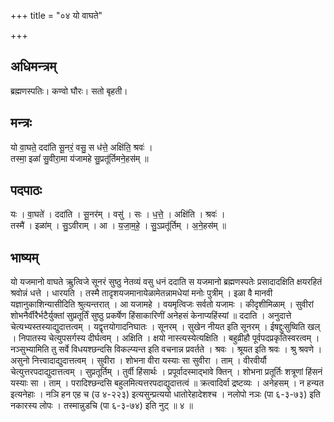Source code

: +++
title = "०४ यो वाघते"

+++
## अधिमन्त्रम्
ब्रह्मणस्पतिः। कण्वो घौरः। सतो बृहती।

## मन्त्रः
यो वा॒घते॒ ददा॑ति सू॒नरं॒ वसु॒ स ध॑त्ते॒ अक्षि॑ति॒ श्रवः॑ ।  
तस्मा॒ इळां॑ सु॒वीरा॒मा य॑जामहे सु॒प्रतू॑र्तिमने॒हस॑म् ॥

## पदपाठः
यः । वा॒घते॑ । ददा॑ति । सू॒नर॑म् । वसु॑ । सः । ध॒त्ते॒ । अक्षि॑ति । श्रवः॑ ।  
तस्मै॑ । इळा॑म् । सु॒ऽवीराम् । आ । य॒जा॒म॒हे॒ । सु॒ऽप्रतू॑र्तिम् । अ॒ने॒हस॑म् ॥

## भाष्यम्
यो यजमानो वाघते ऋुत्विजे सूनरं सुष्ठु नेतव्यं वसु धनं ददाति स यजमानो ब्रह्मणस्पतेः प्रसादादक्षिति क्षयरहितं श्रवोन्नं धत्ते । धारयति । तस्मै तादृशयजमानायेळामेतन्नामधेयां मनोः पुत्रीम् । इळा वै मानवी यज्ञानुकाशिन्यासीदिति श्रुत्यन्तरात् । आ यजामहे । वयमृत्विजः सर्वतो यजामः । कीदृशीमिळाम् । सुवीरां शोभनैर्वीरैर्भटैर्युक्तां सुप्रतूर्तिं सुष्ठु प्रकर्षेण हिंसाकारिणीं अनेहसं केनाप्यहिंस्यां ॥ ददाति । अनुदात्ते चेत्यभ्यस्तस्याद्युदात्तत्वम् । यद्वृत्तयोगादनिघातः । सूनरम् । सुखेन नीयत इति सूनरम् । ईषद्दुःसुष्विति खल् । निपातस्य चेत्युपसर्गस्य दीर्घत्वम् । अक्षिति । क्षयो नास्त्यस्येत्यक्षिति । बहुव्रीहौ पूर्वपदप्रकृतिस्वरत्वम् । नञ्सुभ्यामिति तु सर्वे विधयश्छन्दसि विकल्प्यन्त इति वचनान्न प्रवर्तते । श्रवः । श्रूयत इति श्रवः । श्रु श्रवणे । असुनो नित्त्वादाद्युदात्तत्वम् । सुवीरा । शोभना वीरा यस्याः सा सुवीरा । ताम् । वीरवीर्यौ चेत्युत्तरपदाद्युदात्तत्वम् । सुप्रतूर्तिम् । तुर्वी हिंसार्थः । प्रपूर्वादस्माद्भावे क्तिन् । शोभना प्रतूर्तिः शत्रूणां हिंसनं यस्याः सा । ताम् । परादिश्छन्दसि बहुलमित्यत्तरपदाद्युदात्तत्वं ॥ क्रत्वादिर्वा द्रष्टव्यः । अनेहसम् । न हन्यत इत्यनेहाः । नञि हन एह च (उ ४-२२३) इत्यसुन्प्रत्ययो धातोरेहादेशश्च । नलोपो नञः (पा ६-३-७३) इति नकारस्य लोपः । तस्मान्नुडचि (पा ६-३-७४) इति नुट् ॥ ४ ॥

━━━━━━

Leaving the pictures out, reproduce the entries above exactly.

Source code

: +++
title = "०४ यो वाघते"

+++
## अधिमन्त्रम्
ब्रह्मणस्पतिः। कण्वो घौरः। सतो बृहती।

## मन्त्रः
यो वा॒घते॒ ददा॑ति सू॒नरं॒ वसु॒ स ध॑त्ते॒ अक्षि॑ति॒ श्रवः॑ ।  
तस्मा॒ इळां॑ सु॒वीरा॒मा य॑जामहे सु॒प्रतू॑र्तिमने॒हस॑म् ॥

## पदपाठः
यः । वा॒घते॑ । ददा॑ति । सू॒नर॑म् । वसु॑ । सः । ध॒त्ते॒ । अक्षि॑ति । श्रवः॑ ।  
तस्मै॑ । इळा॑म् । सु॒ऽवीराम् । आ । य॒जा॒म॒हे॒ । सु॒ऽप्रतू॑र्तिम् । अ॒ने॒हस॑म् ॥

## भाष्यम्
यो यजमानो वाघते ऋुत्विजे सूनरं सुष्ठु नेतव्यं वसु धनं ददाति स यजमानो ब्रह्मणस्पतेः प्रसादादक्षिति क्षयरहितं श्रवोन्नं धत्ते । धारयति । तस्मै तादृशयजमानायेळामेतन्नामधेयां मनोः पुत्रीम् । इळा वै मानवी यज्ञानुकाशिन्यासीदिति श्रुत्यन्तरात् । आ यजामहे । वयमृत्विजः सर्वतो यजामः । कीदृशीमिळाम् । सुवीरां शोभनैर्वीरैर्भटैर्युक्तां सुप्रतूर्तिं सुष्ठु प्रकर्षेण हिंसाकारिणीं अनेहसं केनाप्यहिंस्यां ॥ ददाति । अनुदात्ते चेत्यभ्यस्तस्याद्युदात्तत्वम् । यद्वृत्तयोगादनिघातः । सूनरम् । सुखेन नीयत इति सूनरम् । ईषद्दुःसुष्विति खल् । निपातस्य चेत्युपसर्गस्य दीर्घत्वम् । अक्षिति । क्षयो नास्त्यस्येत्यक्षिति । बहुव्रीहौ पूर्वपदप्रकृतिस्वरत्वम् । नञ्सुभ्यामिति तु सर्वे विधयश्छन्दसि विकल्प्यन्त इति वचनान्न प्रवर्तते । श्रवः । श्रूयत इति श्रवः । श्रु श्रवणे । असुनो नित्त्वादाद्युदात्तत्वम् । सुवीरा । शोभना वीरा यस्याः सा सुवीरा । ताम् । वीरवीर्यौ चेत्युत्तरपदाद्युदात्तत्वम् । सुप्रतूर्तिम् । तुर्वी हिंसार्थः । प्रपूर्वादस्माद्भावे क्तिन् । शोभना प्रतूर्तिः शत्रूणां हिंसनं यस्याः सा । ताम् । परादिश्छन्दसि बहुलमित्यत्तरपदाद्युदात्तत्वं ॥ क्रत्वादिर्वा द्रष्टव्यः । अनेहसम् । न हन्यत इत्यनेहाः । नञि हन एह च (उ ४-२२३) इत्यसुन्प्रत्ययो धातोरेहादेशश्च । नलोपो नञः (पा ६-३-७३) इति नकारस्य लोपः । तस्मान्नुडचि (पा ६-३-७४) इति नुट् ॥ ४ ॥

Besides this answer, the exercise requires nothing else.